Viable halophilic and halotolerant Archaea and Bacteria have been found in ancient salt deposits around the world. The first cultivations of halophilic microorganisms from Permian salt sediments (about 250 million years old) were reported in the 1960s (Reiser and Tasch, 1960; Dombrowski, 1963) and met with considerable skepticism. Some 30 years later, detailed taxonomic descriptions of halophilic Bacteria and Archaea (haloarchaea) obtained from ancient evaporites began to be published (Norton et al., 1993; Denner et al., 1994; Stan-Lotter et al., 2002; Mormile et al., 2003; Gruber et al., 2004; Vreeland et al., 2007). Sequences of small ribosomal RNA (16S rRNA) genes and other molecules allowed more meaningful comparisons of isolates with known strains than was possible before. In many cases, no exact matches of sequences from subsurface isolates with those of known strains from surface waters were found (McGenity et al., 2000). This does not necessarily mean that they do not exist in surface environments, merely that they have not been isolated yet from there. In one other case, three strains of Halococcus salifodinae with identical 16S rRNA sequences were found in three geographically separated subsurface regions, all of Permo-Triassic age: strain BIp from Permian Zechstein rock salt, mined at Bad Ischl, Austria; strain Br3 from solution-mined Triassic Northwich halite; and strain BG2/2 from a core of Permian Zechstein salt, Berchtesgaden, Germany (Stan-Lotter et al., 1999; McGenity et al., 2000). A detailed characterization of the three independently isolated halococci revealed that they were very similar and should be considered as strains of the same species (Stan-Lotter et al., 1999). During the Permian period, the large hypersaline Zechstein Sea covered an area of about 250,000 km2 over much of northern Europe. This sea would have provided a connection between the areas from which the three strains of Hcc. salifodinae were isolated (Stan-Lotter et al., 1999; McGenity et al., 2000; Radax et al., 2001). It is conceivable that Hcc. salifodinae was present in the Zechstein Sea and became trapped in the evaporating salts.
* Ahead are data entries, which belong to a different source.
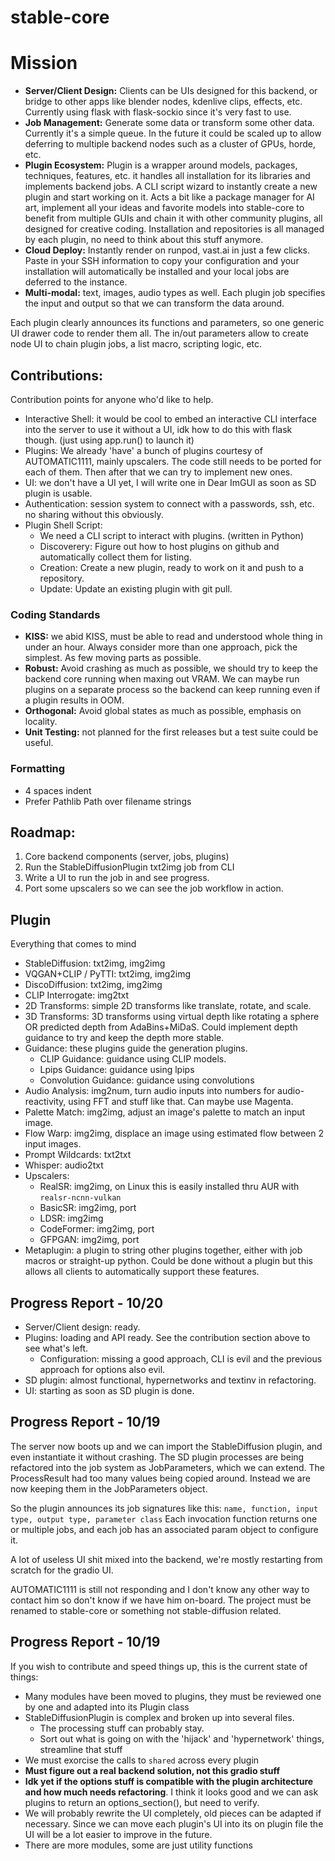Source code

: # stable-core

# Mission

- **Server/Client Design:**  Clients can be UIs designed for this backend, or bridge to other apps like blender nodes, kdenlive clips, effects, etc. Currently using flask with flask-sockio since it's very fast to use.
- **Job Management:** Generate some data or transform some other data.  Currently it's a simple queue. In the future it could be scaled up to allow deferring to multiple backend nodes such as a cluster of GPUs, horde, etc.
- **Plugin Ecosystem:** Plugin is a wrapper around models, packages, techniques, features, etc. it handles all installation for its libraries and implements backend jobs. A CLI script wizard to instantly create a new plugin and start working on it. Acts a bit like a package manager for AI art, implement all your ideas and favorite models into stable-core to benefit from multiple GUIs and chain it with other community plugins, all designed for creative coding. Installation and repositories is all managed by each plugin, no need to think about this stuff anymore.
- **Cloud Deploy:** Instantly render on runpod, vast.ai in just a few clicks. Paste in your SSH information to copy your configuration and your installation will automatically be installed and your local jobs are deferred to the instance.
- **Multi-modal:** text, images, audio types as well. Each plugin job specifies the input and output so that we can transform the data around.

Each plugin clearly announces its functions and parameters, so one generic UI drawer code to render them all.
The in/out parameters allow to create node UI to chain plugin jobs, a list macro, scripting logic, etc.

## Contributions:

Contribution points for anyone who'd like to help.

- Interactive Shell: it would be cool to embed an interactive CLI interface into the server to use it without a UI, idk how to do this with flask though. (just using app.run() to launch it) 
- Plugins: We already 'have' a bunch of plugins courtesy of AUTOMATIC1111, mainly upscalers. The code still needs to be ported for each of them. Then after that we can try to implement new ones.
- UI: we don't have a UI yet, I will write one in Dear ImGUI as soon as SD plugin is usable.
- Authentication: session system to connect with a passwords, ssh, etc. no sharing without this obviously.
- Plugin Shell Script:
   - We need a CLI script to interact with plugins. (written in Python)
   - Discoverery: Figure out how to host plugins on github and automatically collect them for listing.
   - Creation: Create a new plugin, ready to work on it and push to a repository.
   - Update: Update an existing plugin with git pull.

### Coding Standards

- **KISS:** we abid KISS, must be able to read and understood whole thing in under an hour. Always consider more than one approach, pick the simplest. As few moving parts as possible.
- **Robust:** Avoid crashing as much as possible, we should try to keep the backend core running when maxing out VRAM. We can maybe run plugins on a separate process so the backend can keep running even if a plugin results in OOM.
- **Orthogonal:** Avoid global states as much as possible, emphasis on locality.
- **Unit Testing:** not planned for the first releases but a test suite could be useful.

### Formatting
- 4 spaces indent
- Prefer Pathlib Path over filename strings


## Roadmap:
1. Core backend components (server, jobs, plugins)
2. Run the StableDiffusionPlugin txt2img job from CLI
3. Write a UI to run the job in and see progress.
4. Port some upscalers so we can see the job workflow in action.

## Plugin

Everything that comes to mind

* StableDiffusion: txt2img, img2img
* VQGAN+CLIP / PyTTI: txt2img, img2img
* DiscoDiffusion: txt2img, img2img
* CLIP Interrogate: img2txt
* 2D Transforms: simple 2D transforms like translate, rotate, and scale.
* 3D Transforms: 3D transforms using virtual depth like rotating a sphere OR predicted depth from AdaBins+MiDaS. Could implement depth guidance to try and keep the depth more stable.
* Guidance: these plugins guide the generation plugins.
   * CLIP Guidance: guidance using CLIP models.
   * Lpips Guidance: guidance using lpips
   * Convolution Guidance: guidance using convolutions
* Audio Analysis: img2num, turn audio inputs into numbers for audio-reactivity, using FFT and stuff like that. Can maybe use Magenta.
* Palette Match: img2img, adjust an image's palette to match an input image.
* Flow Warp: img2img, displace an image using estimated flow between 2 input images.
* Prompt Wildcards: txt2txt
* Whisper: audio2txt
* Upscalers:
  * RealSR: img2img, on Linux this is easily installed thru AUR with `realsr-ncnn-vulkan`
  * BasicSR: img2img, port
  * LDSR: img2img
  * CodeFormer: img2img, port
  * GFPGAN: img2img, port
* Metaplugin: a plugin to string other plugins together, either with job macros or straight-up python. Could be done without a plugin but this allows all clients to automatically support these features.



## Progress Report - 10/20

- Server/Client design: ready.
- Plugins: loading and API ready. See the contribution section above to see what's left.
  - Configuration: missing a good approach, CLI is evil and the previous approach for options also evil.
- SD plugin: almost functional, hypernetworks and textinv in refactoring.
- UI: starting as soon as SD plugin is done.

## Progress Report - 10/19

The server now boots up and we can import the StableDiffusion plugin, and even instantiate it without crashing.
The SD plugin processes are being refactored into the job system as JobParameters, which we can extend.
The ProcessResult had too many values being copied around. Instead we are now keeping them in the JobParameters object. 

So the plugin announces its job signatures like this: `name, function, input type, output type, parameter class`
Each invocation function returns one or multiple jobs, and each job has an associated param object to configure it.

A lot of useless UI shit mixed into the backend, we're mostly restarting from scratch for the gradio UI.

AUTOMATIC1111 is still not responding and I don't know any other way to contact him so don't know if we have him on-board. The project must be renamed to stable-core or something not stable-diffusion related.

## Progress Report - 10/19

If you wish to contribute and speed things up, this is the current state of things:

- Many modules have been moved to plugins, they must be reviewed one by one and adapted into its Plugin class
- StableDiffusionPlugin is complex and broken up into several files.
   - The processing stuff can probably stay.
   - Sort out what is going on with the 'hijack' and 'hypernetwork' things, streamline that stuff
- We must exorcise the calls to `shared` across every plugin
- **Must figure out a real backend solution, not this gradio stuff**
- **Idk yet if the options stuff is compatible with the plugin architecture and how much needs refactoring**. I think it looks good and we can ask plugins to return an options_section(), but need to verify.
- We will probably rewrite the UI completely, old pieces can be adapted if necessary. Since we can move each plugin's UI into its on plugin file the UI will be a lot easier to improve in the future.
- There are more modules, some are just utility functions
The Likelihood of Halophilic Life in the Universe

The search for extraterrestrial life has been declared as a goal for the twenty-first century by several space agencies (Foing, 2002). Potential candidates are microorganisms on or in the surfaces of moons and planets. Extremely halophilic archaea (haloarchaea) are of astrobiological interest since viable strains have been isolated from million-year-old deposits of halite (McGenity et al., 2000; Stan-Lotter et al., 1999, 2002; Fendrihan et al., 2006), suggesting the possibility of long-term survival under desiccation. Extraterrestrial halite has been identified, for example, in Martian meteorites (Treiman et al., 2000), in chloride-containing surface pools on Mars (Osterloo et al., 2008), and in the presumed salty ocean beneath the ice cover of Jupiter’s moon Europa (McCord et al., 1998). These discoveries make a consideration of the potential habitats for halophilic life in space intriguing. Recent data on the physical occurrence of liquid saline water on Mars (Smith et al., 2009; Renno et al., 2009) have added another novel aspect to this notion, since such “cryobrines” would provide liquid phases on the Martian surface, allowing perhaps metabolic activity of halophilic microorganisms.